As defined by the ordinance, a “hiring entity” is any entity that is engaged in business or commercial activity.  A “freelance worker” is an individual person or entity, whose work is performed by no more than one person, that has no other employees, and that is not required by other law to have a written agreement to perform services in exchange for compensation.  For any contract entered into after July 1, 2023, that will entitle the freelance worker to $600 or more from the hiring entity, including any prior written or oral contracts in a calendar year, a written contract is required. 

The written contract must include the name, mailing address, phone number and email address of both the hiring entity and the freelance worker.  The contract must itemize all of the services to be provided by the freelance worker, set forth the value of the services and the rate and method of compensation.  In addition, the date by which the hiring entity must pay or the manner by which such date will be determined must be stated in the agreement.  The ordinance also requires the hiring entity to make full payment on or before the date specified in the written contract or, in the absence of a specific date or written contract, by no later than 30 days after the services are rendered.

The hiring entity is prohibited from discriminating or taking any adverse action against a freelance worker who seeks to enforce his or her rights under the ordinance.  Freelance workers may file a civil action to enforce the ordinance and recover damages or file a complaint with the Office of Wage Standards of the Bureau of Contract Administration within the Department of Public Works.  A freelance worker that requests a written contract and is refused by the hiring entity is entitled to an award of $250.  The failure to pay a freelance worker will result in the worker being awarded up to twice about the amount that remains unpaid under the contract.  Any other violation of the ordinance can result in award equal to the value of the contract, or the work performed, whichever is greater.  In addition, a freelance worker that prevails on a claim under the ordinance is entitled to reasonable attorneys fees and costs, injunctive relief, and any other remedy deemed appropriate by the court.

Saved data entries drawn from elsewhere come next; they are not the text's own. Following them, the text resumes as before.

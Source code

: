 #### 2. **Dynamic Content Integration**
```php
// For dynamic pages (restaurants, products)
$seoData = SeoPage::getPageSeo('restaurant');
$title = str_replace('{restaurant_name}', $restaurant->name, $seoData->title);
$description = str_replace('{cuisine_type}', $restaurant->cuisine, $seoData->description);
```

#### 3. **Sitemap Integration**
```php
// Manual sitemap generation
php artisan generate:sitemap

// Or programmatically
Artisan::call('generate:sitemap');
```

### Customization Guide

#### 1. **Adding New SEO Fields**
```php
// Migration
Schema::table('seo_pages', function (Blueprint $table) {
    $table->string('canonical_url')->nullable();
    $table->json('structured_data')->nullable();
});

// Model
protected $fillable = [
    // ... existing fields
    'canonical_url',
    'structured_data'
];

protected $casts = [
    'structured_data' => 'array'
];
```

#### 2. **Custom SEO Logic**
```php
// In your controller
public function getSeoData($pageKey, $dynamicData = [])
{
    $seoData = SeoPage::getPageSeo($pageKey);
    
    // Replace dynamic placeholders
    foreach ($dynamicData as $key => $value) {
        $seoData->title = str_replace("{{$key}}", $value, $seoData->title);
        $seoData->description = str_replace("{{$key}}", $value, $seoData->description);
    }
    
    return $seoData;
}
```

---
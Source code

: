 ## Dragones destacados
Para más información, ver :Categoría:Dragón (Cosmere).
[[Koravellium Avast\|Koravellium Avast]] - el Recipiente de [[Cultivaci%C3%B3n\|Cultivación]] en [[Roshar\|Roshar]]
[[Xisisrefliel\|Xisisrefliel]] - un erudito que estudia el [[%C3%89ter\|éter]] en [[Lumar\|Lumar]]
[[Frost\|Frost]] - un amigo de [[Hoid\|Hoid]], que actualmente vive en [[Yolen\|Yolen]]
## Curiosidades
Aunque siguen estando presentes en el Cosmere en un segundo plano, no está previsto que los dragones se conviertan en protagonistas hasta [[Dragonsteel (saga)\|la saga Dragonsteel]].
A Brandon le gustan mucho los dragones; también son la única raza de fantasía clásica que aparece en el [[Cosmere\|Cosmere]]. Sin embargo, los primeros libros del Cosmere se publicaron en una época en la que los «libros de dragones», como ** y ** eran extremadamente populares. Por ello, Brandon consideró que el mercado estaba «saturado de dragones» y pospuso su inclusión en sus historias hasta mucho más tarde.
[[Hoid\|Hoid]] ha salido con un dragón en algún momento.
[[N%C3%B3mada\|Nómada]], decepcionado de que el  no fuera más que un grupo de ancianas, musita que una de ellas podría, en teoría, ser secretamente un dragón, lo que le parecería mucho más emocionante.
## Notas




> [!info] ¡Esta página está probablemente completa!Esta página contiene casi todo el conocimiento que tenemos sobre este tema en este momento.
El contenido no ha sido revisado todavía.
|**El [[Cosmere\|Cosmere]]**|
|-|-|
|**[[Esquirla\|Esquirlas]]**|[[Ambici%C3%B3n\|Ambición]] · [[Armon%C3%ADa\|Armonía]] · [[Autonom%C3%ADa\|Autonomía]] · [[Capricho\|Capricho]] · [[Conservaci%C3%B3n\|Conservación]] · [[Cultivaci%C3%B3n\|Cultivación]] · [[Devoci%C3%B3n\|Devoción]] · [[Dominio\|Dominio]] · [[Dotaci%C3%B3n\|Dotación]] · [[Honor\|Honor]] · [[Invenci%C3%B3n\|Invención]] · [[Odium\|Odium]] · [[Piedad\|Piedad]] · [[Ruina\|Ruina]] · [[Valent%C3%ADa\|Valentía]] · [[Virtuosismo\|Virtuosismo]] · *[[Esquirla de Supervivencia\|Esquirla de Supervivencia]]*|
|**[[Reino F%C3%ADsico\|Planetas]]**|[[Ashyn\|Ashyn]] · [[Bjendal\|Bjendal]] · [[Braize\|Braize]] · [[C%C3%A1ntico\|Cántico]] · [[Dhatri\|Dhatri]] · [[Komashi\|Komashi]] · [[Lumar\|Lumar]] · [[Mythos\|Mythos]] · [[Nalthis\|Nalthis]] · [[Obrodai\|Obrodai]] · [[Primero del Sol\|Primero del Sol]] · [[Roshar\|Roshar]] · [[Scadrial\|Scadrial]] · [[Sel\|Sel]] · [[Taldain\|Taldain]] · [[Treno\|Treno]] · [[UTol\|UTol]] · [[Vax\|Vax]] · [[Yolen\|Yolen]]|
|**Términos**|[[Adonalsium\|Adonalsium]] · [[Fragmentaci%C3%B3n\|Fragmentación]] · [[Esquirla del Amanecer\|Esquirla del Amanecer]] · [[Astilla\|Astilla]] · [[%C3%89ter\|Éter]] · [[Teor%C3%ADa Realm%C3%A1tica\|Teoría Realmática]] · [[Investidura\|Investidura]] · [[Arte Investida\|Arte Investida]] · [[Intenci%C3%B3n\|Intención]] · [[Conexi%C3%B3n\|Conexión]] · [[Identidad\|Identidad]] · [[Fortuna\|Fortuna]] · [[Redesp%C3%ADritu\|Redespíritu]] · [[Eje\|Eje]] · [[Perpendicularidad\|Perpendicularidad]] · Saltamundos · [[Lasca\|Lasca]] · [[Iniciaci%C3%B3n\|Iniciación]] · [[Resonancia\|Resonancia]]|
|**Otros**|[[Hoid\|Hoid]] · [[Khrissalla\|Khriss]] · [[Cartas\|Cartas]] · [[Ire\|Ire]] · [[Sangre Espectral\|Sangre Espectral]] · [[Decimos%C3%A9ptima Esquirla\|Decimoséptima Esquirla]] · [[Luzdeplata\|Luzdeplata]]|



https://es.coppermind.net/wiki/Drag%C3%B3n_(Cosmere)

The ordinance requires both the hiring entity and freelance worker to maintain all records relating to compliance for no less than four years.  It should be noted that there is no way to contract around the requirements of the ordinance; the ordinance states that any waiver shall be deemed contrary to public policy, void and unenforceable.

Employers in the city of Los Angeles may ponder the need for such an ordinance, given the already heavily regulated requirements for establishing independent contractor relationships, as well as the remedies previously available to contractors who feel wronged.  Regardless, the Freelance Worker Protections Ordinance is representative of the current trend of cities and counties becoming more active in establishing requirements for employees and contractors which are in addition to those existing at the state or federal level.  As these changes tend to happen quickly with little or no publicity, employers should be careful to regularly update employment and contractor practices with the assistance of experienced employment counsel. 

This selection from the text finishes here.